An extensive continuous waterborne electrical imaging (CWEI) survey was conducted along the Columbia River corridor adjacent to the U.S. Department of Energy (DOE) Hanford 300 Area, WA, in order to improve the conceptual model for exchange between surface water and U-contaminated groundwater. The primary objective was to determine spatial variability in the depth to the HanfordRingold (H-R) contact, an important lithologic boundary that limits vertical transport of groundwater along the river corridor. Resistivity and induced polarization (IP) measurements were performed along six survey lines parallel to the shore (each greater than 2.5 km in length), with a measurement recorded every 0.5-3.0 m depending on survey speed, resulting in approximately 65,000 measurements.
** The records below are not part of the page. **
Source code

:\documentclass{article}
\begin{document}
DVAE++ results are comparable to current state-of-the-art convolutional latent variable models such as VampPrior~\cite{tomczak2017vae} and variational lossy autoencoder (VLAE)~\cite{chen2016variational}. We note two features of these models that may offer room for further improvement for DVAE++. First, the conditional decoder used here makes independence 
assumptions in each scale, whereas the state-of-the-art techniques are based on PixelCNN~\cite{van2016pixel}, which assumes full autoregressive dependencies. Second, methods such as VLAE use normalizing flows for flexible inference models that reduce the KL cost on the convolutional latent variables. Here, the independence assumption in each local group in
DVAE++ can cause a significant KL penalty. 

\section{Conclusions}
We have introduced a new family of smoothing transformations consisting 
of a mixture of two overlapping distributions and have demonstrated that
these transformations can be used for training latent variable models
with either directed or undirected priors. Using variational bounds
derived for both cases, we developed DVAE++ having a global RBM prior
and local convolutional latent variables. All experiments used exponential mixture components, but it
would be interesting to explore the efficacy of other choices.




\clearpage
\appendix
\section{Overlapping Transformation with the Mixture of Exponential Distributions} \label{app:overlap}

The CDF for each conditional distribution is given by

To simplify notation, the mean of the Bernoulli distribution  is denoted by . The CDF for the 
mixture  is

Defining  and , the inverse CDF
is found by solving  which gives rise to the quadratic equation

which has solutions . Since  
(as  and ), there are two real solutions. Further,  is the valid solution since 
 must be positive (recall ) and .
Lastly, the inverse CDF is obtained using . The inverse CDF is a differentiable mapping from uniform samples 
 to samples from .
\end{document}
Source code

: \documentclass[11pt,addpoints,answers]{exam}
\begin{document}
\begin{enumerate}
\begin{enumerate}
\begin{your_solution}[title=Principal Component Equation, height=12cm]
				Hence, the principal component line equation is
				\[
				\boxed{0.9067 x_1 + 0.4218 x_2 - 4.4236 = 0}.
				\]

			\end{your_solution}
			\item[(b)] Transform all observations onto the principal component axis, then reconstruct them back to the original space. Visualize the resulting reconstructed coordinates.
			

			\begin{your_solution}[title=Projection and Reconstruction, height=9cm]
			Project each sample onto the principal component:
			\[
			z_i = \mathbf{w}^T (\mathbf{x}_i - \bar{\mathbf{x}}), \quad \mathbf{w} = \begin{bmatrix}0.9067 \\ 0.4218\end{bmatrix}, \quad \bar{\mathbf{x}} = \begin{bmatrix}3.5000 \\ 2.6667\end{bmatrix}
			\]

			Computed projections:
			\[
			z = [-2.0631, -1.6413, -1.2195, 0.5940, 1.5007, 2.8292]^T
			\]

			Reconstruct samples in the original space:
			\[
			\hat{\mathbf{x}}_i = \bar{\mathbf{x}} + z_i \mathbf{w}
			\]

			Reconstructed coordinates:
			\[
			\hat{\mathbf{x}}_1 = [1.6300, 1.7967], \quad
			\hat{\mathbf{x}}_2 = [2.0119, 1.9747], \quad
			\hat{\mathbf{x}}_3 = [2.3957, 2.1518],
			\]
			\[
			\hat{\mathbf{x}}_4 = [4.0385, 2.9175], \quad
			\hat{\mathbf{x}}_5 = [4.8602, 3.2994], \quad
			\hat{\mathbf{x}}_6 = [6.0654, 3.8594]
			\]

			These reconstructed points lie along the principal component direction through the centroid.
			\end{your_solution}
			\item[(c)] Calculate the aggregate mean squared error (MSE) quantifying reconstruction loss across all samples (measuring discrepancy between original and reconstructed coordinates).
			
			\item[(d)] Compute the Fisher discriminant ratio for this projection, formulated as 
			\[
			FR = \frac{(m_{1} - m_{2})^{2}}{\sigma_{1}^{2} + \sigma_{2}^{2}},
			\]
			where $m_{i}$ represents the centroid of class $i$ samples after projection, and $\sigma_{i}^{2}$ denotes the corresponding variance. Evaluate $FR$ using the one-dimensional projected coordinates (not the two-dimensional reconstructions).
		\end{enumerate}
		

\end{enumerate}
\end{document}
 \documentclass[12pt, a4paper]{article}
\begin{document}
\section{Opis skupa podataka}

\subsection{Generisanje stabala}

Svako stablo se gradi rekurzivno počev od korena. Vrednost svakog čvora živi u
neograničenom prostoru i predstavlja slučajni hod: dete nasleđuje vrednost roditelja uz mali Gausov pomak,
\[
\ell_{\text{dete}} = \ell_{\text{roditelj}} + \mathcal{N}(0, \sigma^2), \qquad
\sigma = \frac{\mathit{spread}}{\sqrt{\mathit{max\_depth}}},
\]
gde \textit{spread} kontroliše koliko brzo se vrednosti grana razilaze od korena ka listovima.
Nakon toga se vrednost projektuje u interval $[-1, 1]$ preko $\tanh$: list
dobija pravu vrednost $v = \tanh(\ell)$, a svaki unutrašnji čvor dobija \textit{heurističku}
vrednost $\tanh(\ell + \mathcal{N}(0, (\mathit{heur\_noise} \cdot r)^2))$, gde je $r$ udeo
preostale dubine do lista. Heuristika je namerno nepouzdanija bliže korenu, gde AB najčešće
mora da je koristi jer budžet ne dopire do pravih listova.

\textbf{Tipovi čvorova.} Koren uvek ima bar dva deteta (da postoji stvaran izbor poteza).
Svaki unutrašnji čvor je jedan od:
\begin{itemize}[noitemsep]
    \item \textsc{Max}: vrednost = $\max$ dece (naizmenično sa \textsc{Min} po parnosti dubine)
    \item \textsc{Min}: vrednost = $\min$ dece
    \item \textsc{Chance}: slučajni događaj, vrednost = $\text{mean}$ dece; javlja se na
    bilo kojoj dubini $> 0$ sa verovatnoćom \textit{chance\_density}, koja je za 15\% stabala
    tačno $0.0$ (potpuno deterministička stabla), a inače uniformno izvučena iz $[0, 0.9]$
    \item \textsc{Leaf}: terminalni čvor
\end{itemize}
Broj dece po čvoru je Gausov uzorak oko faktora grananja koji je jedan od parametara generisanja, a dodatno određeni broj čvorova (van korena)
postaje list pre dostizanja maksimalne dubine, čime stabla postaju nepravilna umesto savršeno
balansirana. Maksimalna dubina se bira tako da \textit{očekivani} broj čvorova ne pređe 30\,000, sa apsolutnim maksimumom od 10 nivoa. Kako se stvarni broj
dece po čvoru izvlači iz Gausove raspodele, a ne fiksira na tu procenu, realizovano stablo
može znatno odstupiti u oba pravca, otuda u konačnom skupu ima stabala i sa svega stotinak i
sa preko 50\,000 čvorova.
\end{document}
The H-R contact was clearly resolved in images of the normalized chargeability along the river corridor due to the large contrast in surface area (hence polarizability) of the granular material between the two lithologic units. Cross sections of the lithologic structure along the river corridor reveal a large variation in the thickness of the overlying Hanford unit (the aquifer through which contaminated groundwater discharges to the river) and clearly identify locations along the river corridor where the underlying Ringold unit is exposed to the riverbed. Knowing the distribution of the Hanford and Ringold units along the river corridor substantially improves the conceptual model for the hydrogeologic framework regulating U exchange between groundwater and Columbia River water relative to current models based on projections of data from boreholes on land into the river.

Use of Time‐Domain Induced Polarization for Lithology Identification: A Case Study from the Hanford 300‐Area

Use of the induced polarization (IP) method, as being applied to determine the hydrostratigraphic framework at the Hanford 300-Area, Washington, offers advantages over electrical resistivity (ER) in yielding information about the physicochemical characteristics of the subsurface. The IP response in soils results from surface polarization that is largely determined by lithology. For non-metallic soils, IP typically shows a weak dependence on fluid conductivity, but strong nearlinear relationships to textural parameters (surface area, grain size, etc.). Compared to the ER method, IP has smaller signal-to-noise ratio, requiring additional care during data acquisition and processing. In particular, appropriate data weight needs to be considered for successful inversion of IP datasets.